El presidente de Brasil tiene una elevada idea de sí mismo, como debe tenerla cualquier político que aspire a ser realmente algo entre los suyos. Es una cuestión de talante y carácter, por un lado, y de historia de vida, por el otro. En su caso, esa idea de sí mismo se alimenta, además, del mito casi fundacional de la grandeza -no sólo física- de su patria, de su origen imperial -que la preservó de la implosión-, y de su correspondiente destino, tan manifiesto para los brasileros como para cualquier otro pueblo.
Se dice que para ser potencia una nación necesita dos cosas: capacidad y voluntad. Al Brasil de Lula nunca le ha faltado voluntad; incluso le sobra. Acaso por eso, por hipertrofia de la voluntad, ha sobreestimado reiteradamente su capacidad. Para ser justos, no es un rasgo exclusivo de Lula. Podría decirse que es un rasgo nacional, una constante histórica que refleja a la perfección aquella perla retórica que algunos atribuyen a Clemenceau y otros a de Gaulle (y que Stefan Zweig convirtió en literatura): ¡Le Brésil, pays d’avenir et qui le restera longtemps!
Durante su primer paso por Planalto -de 2003 a 2011-, Lula quizás alcanzó a acariciar ese momento -usualmente esquivo en la vida de los hombres y los pueblos- cuando convergen la realidad y el deseo. Patriarca de la enésima promesa de la integración latinoamericana, beneficiario de la gran bonanza de materias primas, aupado en la inclusión de Brasil en un acrónimo sonoro, aplaudido por los corifeos del “sur global”, e impulsado por un alineamiento ideológico favorable en la región, el primer Lula pensó que el suyo era, en efecto, un liderazgo incluso global, y que lo de potencia emergente era, para Brasil, algo más que una etiqueta.
Ese Lula fue capaz incluso de involucrarse, motu proprio y al margen de las partes más interesadas en ello, en un asunto tan complejo como el programa nuclear iraní; y asociado con Recep Tayyip Erdogan -entonces primer ministro de Turquía-, negoció con Teherán un acuerdo allí donde otros habían fracasado. Aquello debió ser para él la apoteosis. Que materialmente ese acuerdo haya significado más bien poco no le quita el mérito simbólico de la osadía.

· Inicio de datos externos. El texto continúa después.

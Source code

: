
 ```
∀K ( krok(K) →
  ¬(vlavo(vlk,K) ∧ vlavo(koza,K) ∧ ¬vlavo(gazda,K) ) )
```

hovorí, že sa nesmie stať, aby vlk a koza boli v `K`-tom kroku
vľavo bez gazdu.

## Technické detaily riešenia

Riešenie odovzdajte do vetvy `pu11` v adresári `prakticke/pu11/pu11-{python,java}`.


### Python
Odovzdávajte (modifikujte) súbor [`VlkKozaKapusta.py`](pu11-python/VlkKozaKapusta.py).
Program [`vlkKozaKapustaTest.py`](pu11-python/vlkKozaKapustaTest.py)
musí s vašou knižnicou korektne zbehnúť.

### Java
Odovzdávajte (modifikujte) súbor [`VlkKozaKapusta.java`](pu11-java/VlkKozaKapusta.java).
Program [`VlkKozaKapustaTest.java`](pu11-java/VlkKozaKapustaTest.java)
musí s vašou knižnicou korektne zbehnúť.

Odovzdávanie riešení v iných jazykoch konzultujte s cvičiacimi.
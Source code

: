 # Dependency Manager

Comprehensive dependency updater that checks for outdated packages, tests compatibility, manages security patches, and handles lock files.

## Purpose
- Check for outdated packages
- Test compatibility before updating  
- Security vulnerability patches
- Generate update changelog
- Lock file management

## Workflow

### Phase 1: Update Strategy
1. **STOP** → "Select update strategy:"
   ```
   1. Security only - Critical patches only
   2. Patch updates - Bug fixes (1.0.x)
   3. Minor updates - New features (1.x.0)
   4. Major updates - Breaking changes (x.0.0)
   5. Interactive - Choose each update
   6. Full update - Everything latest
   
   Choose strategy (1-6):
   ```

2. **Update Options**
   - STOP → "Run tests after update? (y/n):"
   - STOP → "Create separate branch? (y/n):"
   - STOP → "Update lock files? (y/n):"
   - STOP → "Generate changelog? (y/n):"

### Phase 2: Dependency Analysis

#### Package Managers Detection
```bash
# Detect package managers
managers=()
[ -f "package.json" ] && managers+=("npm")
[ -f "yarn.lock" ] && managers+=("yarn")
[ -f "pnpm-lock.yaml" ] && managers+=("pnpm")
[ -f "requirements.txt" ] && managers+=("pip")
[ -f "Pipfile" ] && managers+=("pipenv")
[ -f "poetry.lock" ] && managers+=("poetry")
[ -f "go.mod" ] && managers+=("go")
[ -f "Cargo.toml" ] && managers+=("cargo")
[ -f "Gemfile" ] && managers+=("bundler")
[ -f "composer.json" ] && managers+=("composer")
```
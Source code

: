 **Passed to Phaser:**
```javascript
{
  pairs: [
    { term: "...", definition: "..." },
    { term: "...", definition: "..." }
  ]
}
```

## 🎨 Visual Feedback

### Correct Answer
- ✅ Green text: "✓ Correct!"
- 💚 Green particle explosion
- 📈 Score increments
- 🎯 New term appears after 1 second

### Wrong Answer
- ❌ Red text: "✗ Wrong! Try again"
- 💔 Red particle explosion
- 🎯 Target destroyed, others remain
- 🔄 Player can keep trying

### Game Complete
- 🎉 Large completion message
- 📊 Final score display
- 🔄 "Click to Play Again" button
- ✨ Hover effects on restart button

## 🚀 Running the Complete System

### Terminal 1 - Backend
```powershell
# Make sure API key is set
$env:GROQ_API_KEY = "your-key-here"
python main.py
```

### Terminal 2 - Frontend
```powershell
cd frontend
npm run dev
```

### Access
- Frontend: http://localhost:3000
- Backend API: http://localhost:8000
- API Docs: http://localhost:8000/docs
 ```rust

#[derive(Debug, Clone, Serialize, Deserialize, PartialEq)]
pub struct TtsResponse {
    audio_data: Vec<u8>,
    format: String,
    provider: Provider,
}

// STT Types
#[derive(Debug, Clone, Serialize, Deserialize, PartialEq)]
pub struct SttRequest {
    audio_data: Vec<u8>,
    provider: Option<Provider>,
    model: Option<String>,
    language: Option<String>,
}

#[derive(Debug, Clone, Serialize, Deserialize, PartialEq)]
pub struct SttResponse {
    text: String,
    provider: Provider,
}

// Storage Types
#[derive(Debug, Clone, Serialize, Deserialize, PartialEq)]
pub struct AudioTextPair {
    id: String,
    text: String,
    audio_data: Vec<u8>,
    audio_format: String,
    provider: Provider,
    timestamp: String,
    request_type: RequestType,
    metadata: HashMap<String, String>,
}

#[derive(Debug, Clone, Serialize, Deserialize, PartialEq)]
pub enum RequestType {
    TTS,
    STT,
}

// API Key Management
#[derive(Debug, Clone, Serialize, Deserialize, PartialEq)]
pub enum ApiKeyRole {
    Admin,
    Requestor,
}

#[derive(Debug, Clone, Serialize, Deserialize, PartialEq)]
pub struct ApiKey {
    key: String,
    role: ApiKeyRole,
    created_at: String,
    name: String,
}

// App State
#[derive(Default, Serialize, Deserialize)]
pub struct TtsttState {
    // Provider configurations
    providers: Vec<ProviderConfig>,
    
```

El segundo Lula es bien distinto, y prueba de ello es su errático abordaje de la crisis postelectoral de Venezuela. Sus devaneos con Maduro, su juego a tres bandas con México y Colombia, los deslices y las contradicciones de su discurso y su despliegue diplomático, la sumatoria de todo ello lo ha llevado a un laberinto del que por ahora no parece saber cómo salir. No debe ayudarle mucho saber que tiene tantos ojos encima y, a la hora de la verdad, poco margen de maniobra y escaso apalancamiento.
Por decirlo de algún modo, Lula ha quedado atrapado en su propia “lulada”. Ojalá aprenda -y otros con él- que no se puede contemporizar impunemente con las dictaduras; que la democracia no es un concepto relativo -como dejó escapar en una entrevista reciente-, ni puede serlo tampoco su defensa; y que las grandes aspiraciones suponen grandes responsabilidades.